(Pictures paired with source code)
Content starts

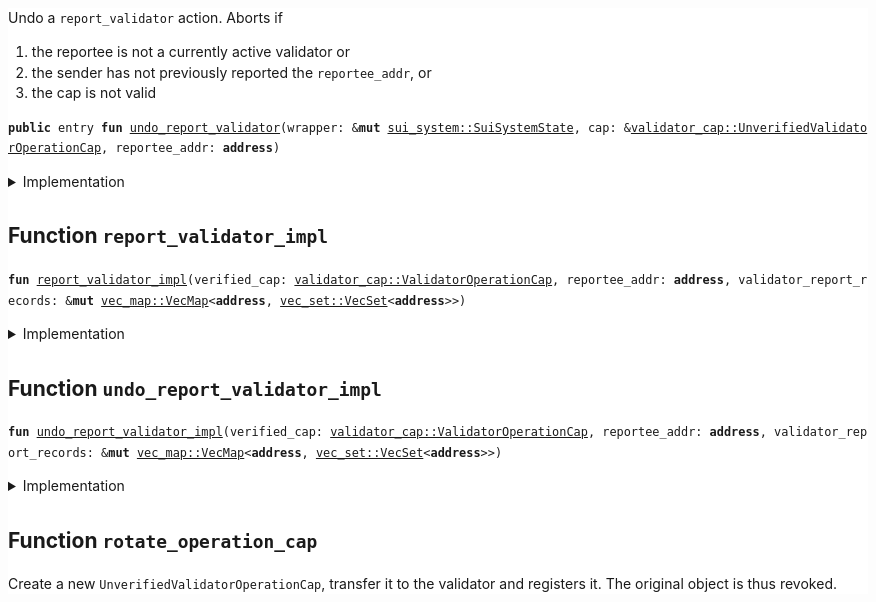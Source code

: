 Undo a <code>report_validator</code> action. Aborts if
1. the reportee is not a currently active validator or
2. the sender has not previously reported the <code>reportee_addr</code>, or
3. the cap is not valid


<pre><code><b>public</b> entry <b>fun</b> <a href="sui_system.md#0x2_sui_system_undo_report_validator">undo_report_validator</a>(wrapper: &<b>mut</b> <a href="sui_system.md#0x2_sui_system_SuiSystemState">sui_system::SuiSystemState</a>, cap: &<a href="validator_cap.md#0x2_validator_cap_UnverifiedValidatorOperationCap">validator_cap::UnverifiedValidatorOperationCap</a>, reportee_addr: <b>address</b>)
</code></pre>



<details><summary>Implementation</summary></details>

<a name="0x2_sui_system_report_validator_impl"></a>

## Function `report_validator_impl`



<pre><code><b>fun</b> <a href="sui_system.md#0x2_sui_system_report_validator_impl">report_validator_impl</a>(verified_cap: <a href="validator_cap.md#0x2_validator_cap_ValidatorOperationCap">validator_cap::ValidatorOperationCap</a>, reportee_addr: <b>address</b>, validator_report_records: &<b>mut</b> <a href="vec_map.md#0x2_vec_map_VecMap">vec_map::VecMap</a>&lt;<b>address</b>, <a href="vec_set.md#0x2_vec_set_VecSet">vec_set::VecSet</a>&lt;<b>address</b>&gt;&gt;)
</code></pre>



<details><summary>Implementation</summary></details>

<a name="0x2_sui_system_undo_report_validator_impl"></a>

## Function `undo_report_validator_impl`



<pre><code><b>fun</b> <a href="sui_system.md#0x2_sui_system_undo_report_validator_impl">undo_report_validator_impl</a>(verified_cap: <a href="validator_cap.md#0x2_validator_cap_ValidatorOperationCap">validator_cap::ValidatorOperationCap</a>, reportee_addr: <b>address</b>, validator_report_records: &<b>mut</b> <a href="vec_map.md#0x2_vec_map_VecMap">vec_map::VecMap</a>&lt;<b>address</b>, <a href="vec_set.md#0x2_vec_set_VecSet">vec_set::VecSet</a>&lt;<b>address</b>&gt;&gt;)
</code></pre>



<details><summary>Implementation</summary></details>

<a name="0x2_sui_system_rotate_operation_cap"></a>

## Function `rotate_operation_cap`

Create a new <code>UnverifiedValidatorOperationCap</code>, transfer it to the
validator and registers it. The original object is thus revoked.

Content ends

■ EXERCISE OBJECTIVE ■
Please output every entry above exactly, without the pictures.

■ RESPONSE TO THIS TASK ■
Source code

: Undo a <code>report_validator</code> action. Aborts if
1. the reportee is not a currently active validator or
2. the sender has not previously reported the <code>reportee_addr</code>, or
3. the cap is not valid


<pre><code><b>public</b> entry <b>fun</b> <a href="sui_system.md#0x2_sui_system_undo_report_validator">undo_report_validator</a>(wrapper: &<b>mut</b> <a href="sui_system.md#0x2_sui_system_SuiSystemState">sui_system::SuiSystemState</a>, cap: &<a href="validator_cap.md#0x2_validator_cap_UnverifiedValidatorOperationCap">validator_cap::UnverifiedValidatorOperationCap</a>, reportee_addr: <b>address</b>)
</code></pre>



<details><summary>Implementation</summary></details>

<a name="0x2_sui_system_report_validator_impl"></a>

## Function `report_validator_impl`



<pre><code><b>fun</b> <a href="sui_system.md#0x2_sui_system_report_validator_impl">report_validator_impl</a>(verified_cap: <a href="validator_cap.md#0x2_validator_cap_ValidatorOperationCap">validator_cap::ValidatorOperationCap</a>, reportee_addr: <b>address</b>, validator_report_records: &<b>mut</b> <a href="vec_map.md#0x2_vec_map_VecMap">vec_map::VecMap</a>&lt;<b>address</b>, <a href="vec_set.md#0x2_vec_set_VecSet">vec_set::VecSet</a>&lt;<b>address</b>&gt;&gt;)
</code></pre>



<details><summary>Implementation</summary></details>

<a name="0x2_sui_system_undo_report_validator_impl"></a>

## Function `undo_report_validator_impl`



<pre><code><b>fun</b> <a href="sui_system.md#0x2_sui_system_undo_report_validator_impl">undo_report_validator_impl</a>(verified_cap: <a href="validator_cap.md#0x2_validator_cap_ValidatorOperationCap">validator_cap::ValidatorOperationCap</a>, reportee_addr: <b>address</b>, validator_report_records: &<b>mut</b> <a href="vec_map.md#0x2_vec_map_VecMap">vec_map::VecMap</a>&lt;<b>address</b>, <a href="vec_set.md#0x2_vec_set_VecSet">vec_set::VecSet</a>&lt;<b>address</b>&gt;&gt;)
</code></pre>



<details><summary>Implementation</summary></details>

<a name="0x2_sui_system_rotate_operation_cap"></a>

## Function `rotate_operation_cap`

Create a new <code>UnverifiedValidatorOperationCap</code>, transfer it to the
validator and registers it. The original object is thus revoked.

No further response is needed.